Foram também documentadas ligações entre exercícios aeróbicos e benefícios para outras partes do cérebro, incluindo a expansão do córtex pré-frontal. O aumento dessa região está ligado a funções cognitivas executivas mais precisas, que envolvem aspectos de planeamento, tomadas de decisão e a realização várias tarefas ao mesmo tempo – capacidades que, como a memória, tendem a declinar com o envelhecimento em adultos saudáveis e degradam-se de forma muito rápida quando há doença de Alzheimer.
Nestes casos, será o aumento das ligações entre os neurónios existentes, em vez do nascimento de novos neurónios, que será responsável pelos efeitos benéficos do exercício no córtex pré-frontal, bem como noutras regiões do cérebro, fora do hipocampo.
Os autores dedicaram-se também ao estudo da neurociência evolutiva, relacionando exercício e desenvolvimento do cérebro desde os primeiros hominídeos, e revelaram as suas conclusões num artigo publicado em 2017 na revista Trends in Neurosciences. Na sociedade moderna não precisamos nos envolver em atividades físicas aeróbicas para encontrar alimento para sobrevivermos. Não precisamos de caçar, apenas de ir ao supermercado. A atrofia cerebral e os declínios cognitivos decorrentes do envelhecimento podem também estar relacionados aos nossos hábitos sedentários, consideram os investigadores.
Mas não bastará fazer (mais) exercício para obter benefícios. Nos seus estudos, David A. Raichlen e Gene E. Alexander sugerem que as pessoas que já realizam muita atividade aeróbica devem repensar suas rotinas. “Pensem nas maneiras em que fazemos exercício. Frequentemente vamos a ginásios e usamos uma máquina estacionária; a tarefa mais exigente cognitivamente nesse exercício pode ser decidir qual o canal que vamos escolher na televisão que colocaram à frente dos nossos olhos…”
Além disso, estas máquinas removem muitas dificuldades, como manter o equilíbrio ou ajustar a velocidade, entre muitos outros desafios cognitivos intrínsecos do movimento, que estão sempre a ser convocados num ambiente em mudança. Foram então estudados os efeitos do exercício quando se incluía uma atividade cognitivamente exigente.
Por exemplo, Gerd Kempermann e os seus colegas do Center for Regenerative Therapies de Dresden, na Alemanha, exploraram essa possibilidade comparando o crescimento e a sobrevivência de novos neurónios no hipocampo de ratos após o exercício “normal” ou após o exercício combinado com o acesso a um ambiente cognitivamente enriquecido. Descobriram um efeito aditivo: o exercício sozinho era benéfico para o hipocampo, mas combinar atividade física com desafios cognitivos num ambiente estimulante era ainda melhor, levando a que nascessem ainda mais neurónios.

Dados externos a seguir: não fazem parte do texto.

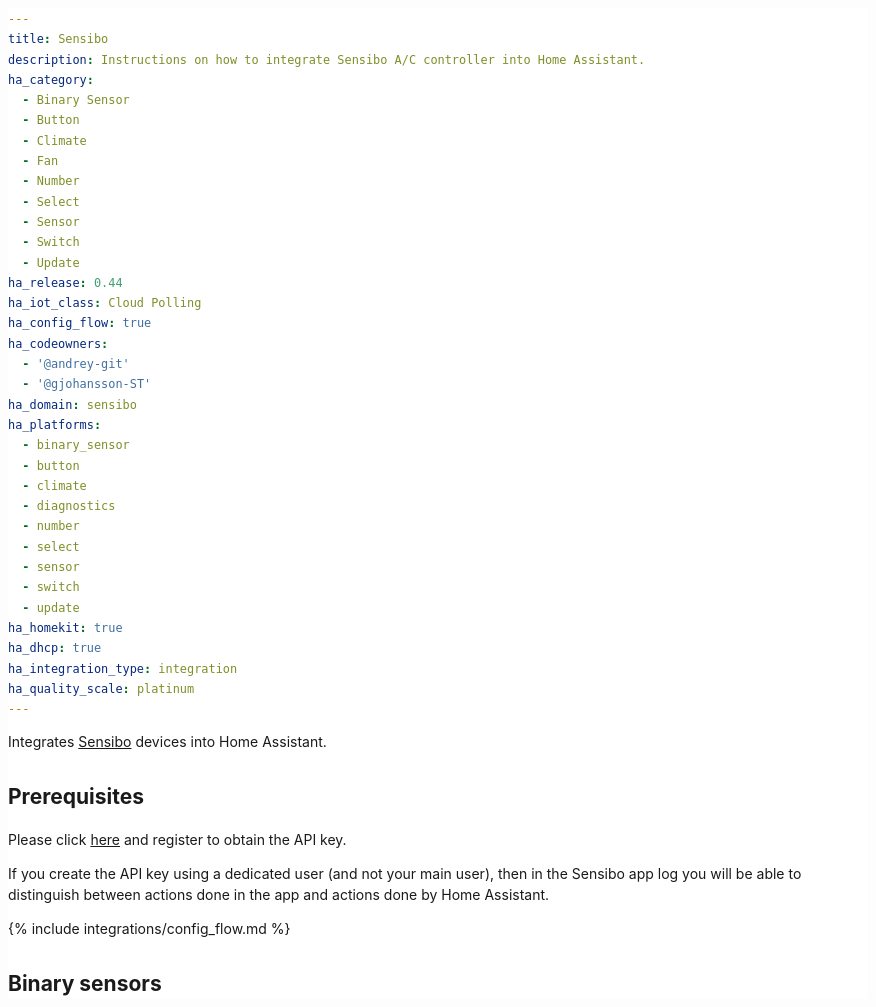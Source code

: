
 ```yaml
---
title: Sensibo
description: Instructions on how to integrate Sensibo A/C controller into Home Assistant.
ha_category:
  - Binary Sensor
  - Button
  - Climate
  - Fan
  - Number
  - Select
  - Sensor
  - Switch
  - Update
ha_release: 0.44
ha_iot_class: Cloud Polling
ha_config_flow: true
ha_codeowners:
  - '@andrey-git'
  - '@gjohansson-ST'
ha_domain: sensibo
ha_platforms:
  - binary_sensor
  - button
  - climate
  - diagnostics
  - number
  - select
  - sensor
  - switch
  - update
ha_homekit: true
ha_dhcp: true
ha_integration_type: integration
ha_quality_scale: platinum
---
```


Integrates [Sensibo](https://sensibo.com) devices into Home Assistant.

## Prerequisites

Please click [here](https://home.sensibo.com/me/api) and register to obtain the API key.
<div class="note">
If you create the API key using a dedicated user (and not your main user),
then in the Sensibo app log you will be able to distinguish between actions
done in the app and actions done by Home Assistant.
</div>

{% include integrations/config_flow.md %}

## Binary sensors
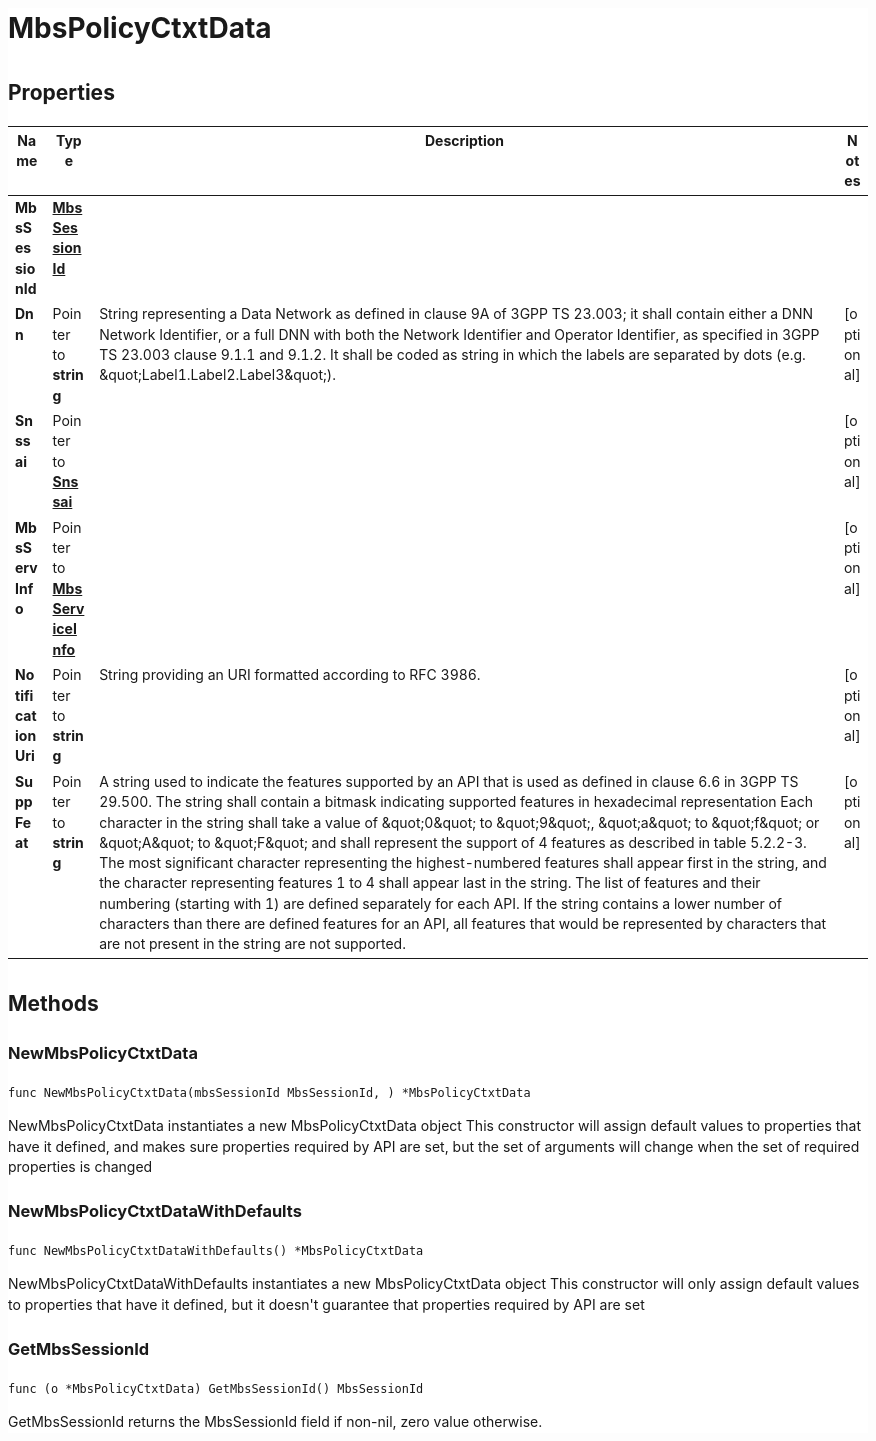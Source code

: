 # MbsPolicyCtxtData

## Properties

Name | Type | Description | Notes
------------ | ------------- | ------------- | -------------
**MbsSessionId** | [**MbsSessionId**](MbsSessionId.md) |  | 
**Dnn** | Pointer to **string** | String representing a Data Network as defined in clause 9A of 3GPP TS 23.003;  it shall contain either a DNN Network Identifier, or a full DNN with both the Network  Identifier and Operator Identifier, as specified in 3GPP TS 23.003 clause 9.1.1 and 9.1.2. It shall be coded as string in which the labels are separated by dots  (e.g. \&quot;Label1.Label2.Label3\&quot;).  | [optional] 
**Snssai** | Pointer to [**Snssai**](Snssai.md) |  | [optional] 
**MbsServInfo** | Pointer to [**MbsServiceInfo**](MbsServiceInfo.md) |  | [optional] 
**NotificationUri** | Pointer to **string** | String providing an URI formatted according to RFC 3986. | [optional] 
**SuppFeat** | Pointer to **string** | A string used to indicate the features supported by an API that is used as defined in clause  6.6 in 3GPP TS 29.500. The string shall contain a bitmask indicating supported features in  hexadecimal representation Each character in the string shall take a value of \&quot;0\&quot; to \&quot;9\&quot;,  \&quot;a\&quot; to \&quot;f\&quot; or \&quot;A\&quot; to \&quot;F\&quot; and shall represent the support of 4 features as described in  table 5.2.2-3. The most significant character representing the highest-numbered features shall  appear first in the string, and the character representing features 1 to 4 shall appear last  in the string. The list of features and their numbering (starting with 1) are defined  separately for each API. If the string contains a lower number of characters than there are  defined features for an API, all features that would be represented by characters that are not  present in the string are not supported.  | [optional] 

## Methods

### NewMbsPolicyCtxtData

`func NewMbsPolicyCtxtData(mbsSessionId MbsSessionId, ) *MbsPolicyCtxtData`

NewMbsPolicyCtxtData instantiates a new MbsPolicyCtxtData object
This constructor will assign default values to properties that have it defined,
and makes sure properties required by API are set, but the set of arguments
will change when the set of required properties is changed

### NewMbsPolicyCtxtDataWithDefaults

`func NewMbsPolicyCtxtDataWithDefaults() *MbsPolicyCtxtData`

NewMbsPolicyCtxtDataWithDefaults instantiates a new MbsPolicyCtxtData object
This constructor will only assign default values to properties that have it defined,
but it doesn't guarantee that properties required by API are set

### GetMbsSessionId

`func (o *MbsPolicyCtxtData) GetMbsSessionId() MbsSessionId`

GetMbsSessionId returns the MbsSessionId field if non-nil, zero value otherwise.
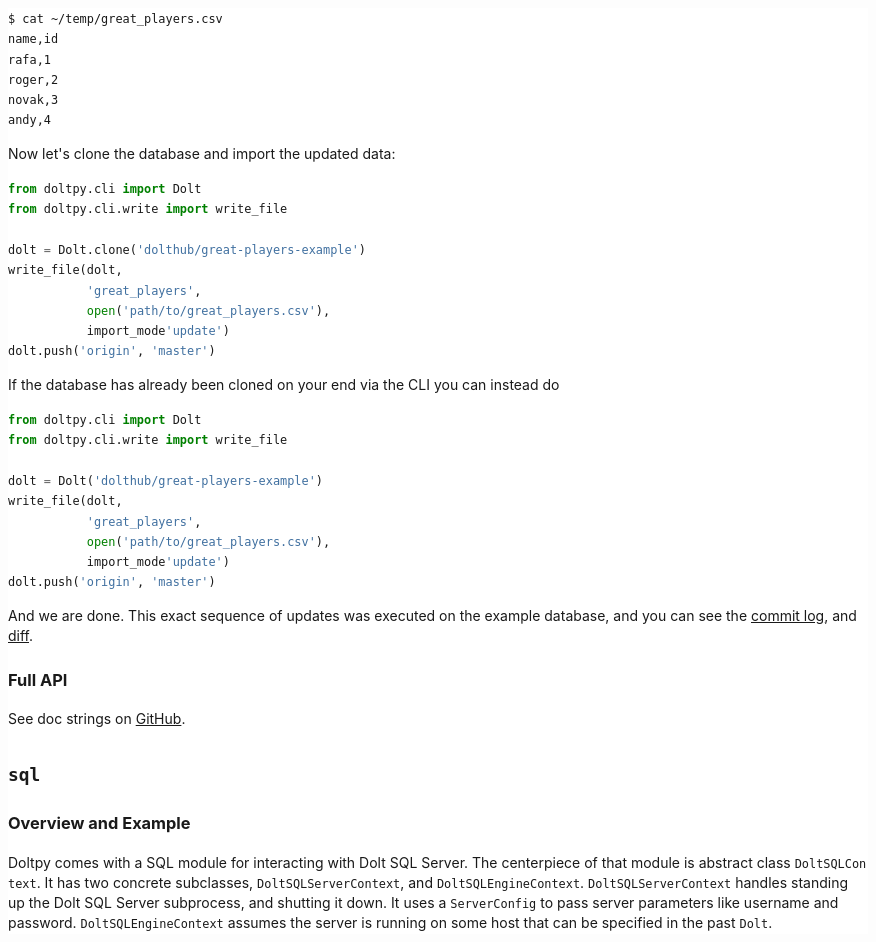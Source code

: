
 ```text
$ cat ~/temp/great_players.csv
name,id
rafa,1
roger,2
novak,3
andy,4
```

Now let's clone the database and import the updated data:

```python
from doltpy.cli import Dolt
from doltpy.cli.write import write_file

dolt = Dolt.clone('dolthub/great-players-example')
write_file(dolt,
           'great_players',
           open('path/to/great_players.csv'),
           import_mode'update')
dolt.push('origin', 'master')
```

If the database has already been cloned on your end via the CLI you can instead do 

```python
from doltpy.cli import Dolt
from doltpy.cli.write import write_file

dolt = Dolt('dolthub/great-players-example')
write_file(dolt,
           'great_players',
           open('path/to/great_players.csv'),
           import_mode'update')
dolt.push('origin', 'master')
```

And we are done. This exact sequence of updates was executed on the example database, and you can see the [commit log](https://www.dolthub.com/repositories/dolthub/great-players-example), and [diff](https://www.dolthub.com/repositories/dolthub/great-players-example/compare/ht24tetekl12hmek03e6ldl0hbqm8l93).

### Full API

See doc strings on [GitHub](https://github.com/dolthub/doltpy/blob/master/doltpy/cli/dolt.py).

## `sql`

### Overview and Example

Doltpy comes with a SQL module for interacting with Dolt SQL Server. The centerpiece of that module is abstract class `DoltSQLContext`. It has two concrete subclasses, `DoltSQLServerContext`, and `DoltSQLEngineContext`. `DoltSQLServerContext` handles standing up the Dolt SQL Server subprocess, and shutting it down. It uses a `ServerConfig` to pass server parameters like username and password. `DoltSQLEngineContext` assumes the server is running on some host that can be specified in the past `Dolt`.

Em humanos, este tipo de estudos está a revelar resultados encorajadores. Por exemplo, há benefícios claros quando se conjuga exercício com um jogo mentalmente exigente e, num futuro próximo, saberemos de forma mais clara que tipos de atividades mentais e físicas são mais eficazes, bem como a intensidade e duração ideais do exercício para aumentar as funções cognitivas.
Para já, é sugerido que se pratiquem exercícios aeróbicos pelo menos durante 150 minutos por semana em intensidade moderada ou 75 minutos por semana em intensidade vigorosa (ou uma combinação dos dois). Se gostar de correr ou andar de bicicleta, prefira o ar livre às máquinas entre quatro paredes. E se o ginásio for mesmo onde se sente mais confortável (mas jogar videojogos ainda não é uma opção), procure “desligar” a função de piloto automático, mudar as suas rotinas e ficar atento ao que o rodeia.
Importante é interiorizar de vez a velha máxima (e adaptá-la): Pela sua saúde ( física e mental), mexa-se!